Monsieur Minette était petit et gros. On pourrait même dire qu’il était gonflé. Il remplissait tellement son bleu de travail qu’on avait l’impression que c’était le vêtement qui limitait l’expansion de son corps.

Monsieur Minette portait une montre qui me fascinait. C’était une montre ordinaire, bon marché, mais son petit cadran rectangulaire aux discrets chiffres romains aurait davantage convenu à une femme qu’à un pauvre fermier du bas de l’Aisne. Son bracelet, étroit, presque un cordon, était en cuir délavé. Mais ce qu’il y avait de particulier dans cette montre, ce n’était ni sa taille, ni son cadran ni son bracelet, c’était la façon dont il la portait.

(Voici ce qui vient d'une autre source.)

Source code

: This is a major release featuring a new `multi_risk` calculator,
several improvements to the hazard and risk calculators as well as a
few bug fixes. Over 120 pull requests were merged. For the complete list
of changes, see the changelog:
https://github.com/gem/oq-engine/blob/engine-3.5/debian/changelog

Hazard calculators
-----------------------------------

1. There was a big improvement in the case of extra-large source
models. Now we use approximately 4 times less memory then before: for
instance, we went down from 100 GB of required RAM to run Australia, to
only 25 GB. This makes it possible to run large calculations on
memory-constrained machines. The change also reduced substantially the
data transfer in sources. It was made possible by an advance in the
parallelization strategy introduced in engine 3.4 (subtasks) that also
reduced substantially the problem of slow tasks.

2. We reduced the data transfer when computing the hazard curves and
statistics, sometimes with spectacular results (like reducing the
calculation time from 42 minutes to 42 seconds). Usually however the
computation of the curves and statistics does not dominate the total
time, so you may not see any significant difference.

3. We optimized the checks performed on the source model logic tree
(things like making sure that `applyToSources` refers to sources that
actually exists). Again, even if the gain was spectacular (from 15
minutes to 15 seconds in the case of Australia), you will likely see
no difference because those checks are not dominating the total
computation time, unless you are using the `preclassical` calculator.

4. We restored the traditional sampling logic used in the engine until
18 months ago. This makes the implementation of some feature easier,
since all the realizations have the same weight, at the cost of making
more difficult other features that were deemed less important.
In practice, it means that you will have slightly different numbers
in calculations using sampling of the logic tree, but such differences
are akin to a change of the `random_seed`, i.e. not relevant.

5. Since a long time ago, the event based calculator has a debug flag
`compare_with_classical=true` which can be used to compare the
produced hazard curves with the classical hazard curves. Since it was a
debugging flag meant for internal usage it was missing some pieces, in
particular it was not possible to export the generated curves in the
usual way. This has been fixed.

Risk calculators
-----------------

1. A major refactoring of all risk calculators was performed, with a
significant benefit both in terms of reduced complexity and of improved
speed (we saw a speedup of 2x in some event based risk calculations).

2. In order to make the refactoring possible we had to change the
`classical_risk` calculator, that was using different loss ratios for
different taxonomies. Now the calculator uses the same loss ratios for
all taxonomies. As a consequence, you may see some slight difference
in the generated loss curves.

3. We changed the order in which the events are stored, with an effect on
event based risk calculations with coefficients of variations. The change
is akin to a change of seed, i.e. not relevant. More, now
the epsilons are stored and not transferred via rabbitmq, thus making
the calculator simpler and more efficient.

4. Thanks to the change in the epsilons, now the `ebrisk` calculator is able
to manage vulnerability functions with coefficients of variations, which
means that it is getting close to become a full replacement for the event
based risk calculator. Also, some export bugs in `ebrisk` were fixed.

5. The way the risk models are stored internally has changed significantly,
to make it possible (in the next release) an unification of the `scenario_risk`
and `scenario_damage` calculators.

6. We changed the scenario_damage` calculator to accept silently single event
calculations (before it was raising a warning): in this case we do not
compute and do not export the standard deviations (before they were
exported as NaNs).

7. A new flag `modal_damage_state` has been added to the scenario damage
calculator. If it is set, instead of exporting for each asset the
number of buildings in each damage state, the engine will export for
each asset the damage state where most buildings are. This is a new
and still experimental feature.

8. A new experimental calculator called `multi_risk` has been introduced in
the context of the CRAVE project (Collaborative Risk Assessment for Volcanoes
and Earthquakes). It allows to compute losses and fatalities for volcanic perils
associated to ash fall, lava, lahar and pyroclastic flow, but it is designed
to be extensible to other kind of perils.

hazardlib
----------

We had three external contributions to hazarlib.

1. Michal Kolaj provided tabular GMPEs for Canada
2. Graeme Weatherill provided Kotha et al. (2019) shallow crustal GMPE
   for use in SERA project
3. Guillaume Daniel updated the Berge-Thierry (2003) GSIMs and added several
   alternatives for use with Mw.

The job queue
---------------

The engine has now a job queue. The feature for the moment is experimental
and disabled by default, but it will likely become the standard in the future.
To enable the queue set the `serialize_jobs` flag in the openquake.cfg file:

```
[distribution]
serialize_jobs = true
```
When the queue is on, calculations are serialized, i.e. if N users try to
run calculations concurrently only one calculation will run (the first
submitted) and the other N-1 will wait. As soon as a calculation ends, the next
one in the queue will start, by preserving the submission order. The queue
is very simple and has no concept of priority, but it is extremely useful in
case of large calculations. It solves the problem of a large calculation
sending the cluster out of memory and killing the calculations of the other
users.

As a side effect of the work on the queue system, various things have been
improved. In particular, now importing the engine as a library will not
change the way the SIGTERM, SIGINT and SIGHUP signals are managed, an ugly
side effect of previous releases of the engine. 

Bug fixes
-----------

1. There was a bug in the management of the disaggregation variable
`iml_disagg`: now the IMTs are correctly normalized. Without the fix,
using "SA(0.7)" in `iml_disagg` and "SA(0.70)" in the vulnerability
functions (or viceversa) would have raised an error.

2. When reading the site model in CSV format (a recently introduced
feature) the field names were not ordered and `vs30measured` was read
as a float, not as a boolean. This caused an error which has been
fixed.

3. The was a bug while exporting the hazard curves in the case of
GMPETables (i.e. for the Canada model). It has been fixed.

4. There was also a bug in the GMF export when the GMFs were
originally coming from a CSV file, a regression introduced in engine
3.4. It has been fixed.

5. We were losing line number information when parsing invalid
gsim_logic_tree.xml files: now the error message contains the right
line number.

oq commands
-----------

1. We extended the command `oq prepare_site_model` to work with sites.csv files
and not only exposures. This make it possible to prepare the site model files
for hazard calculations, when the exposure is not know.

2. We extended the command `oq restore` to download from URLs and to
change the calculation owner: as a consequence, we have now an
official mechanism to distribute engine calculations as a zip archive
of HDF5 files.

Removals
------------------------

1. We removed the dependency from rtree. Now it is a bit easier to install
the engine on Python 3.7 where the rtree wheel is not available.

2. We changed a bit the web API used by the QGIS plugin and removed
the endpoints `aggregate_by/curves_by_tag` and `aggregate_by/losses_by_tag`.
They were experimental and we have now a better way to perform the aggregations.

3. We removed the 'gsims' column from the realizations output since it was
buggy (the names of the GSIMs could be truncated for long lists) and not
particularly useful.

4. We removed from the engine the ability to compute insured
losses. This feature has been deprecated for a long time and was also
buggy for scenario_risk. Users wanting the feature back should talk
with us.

Le bracelet, incrusté dans la peau, creusait un profond sillon dans le poignet gauche. On aurait pu croire qu’il avait porté cette montre le jour de sa première communion et qu’il ne l’avait jamais ôtée depuis, ne serait-ce que pour adapter le bracelet au diamètre croissant de son avant-bras.

Monsieur Minette portait aussi des verres ronds très épais, car il ne voyait pas grand-chose. Un beau jour, je constatai qu’il avait remplacé l’une des branches métalliques de ses lunettes par un fil de fer tordu sur l’oreille et fixé au Chatterton sur la monture. Un autre jour, je compris qu’il avait cassé l’un de ses verres en trois ou quatre éclats : il avait reconstitué la lentille en collant les morceaux avec du Scotch transparent. Je pense qu’il a terminé sa vie avec cette même paire dans ce même état. Peut-être remplaçait-il le Scotch de temps en temps.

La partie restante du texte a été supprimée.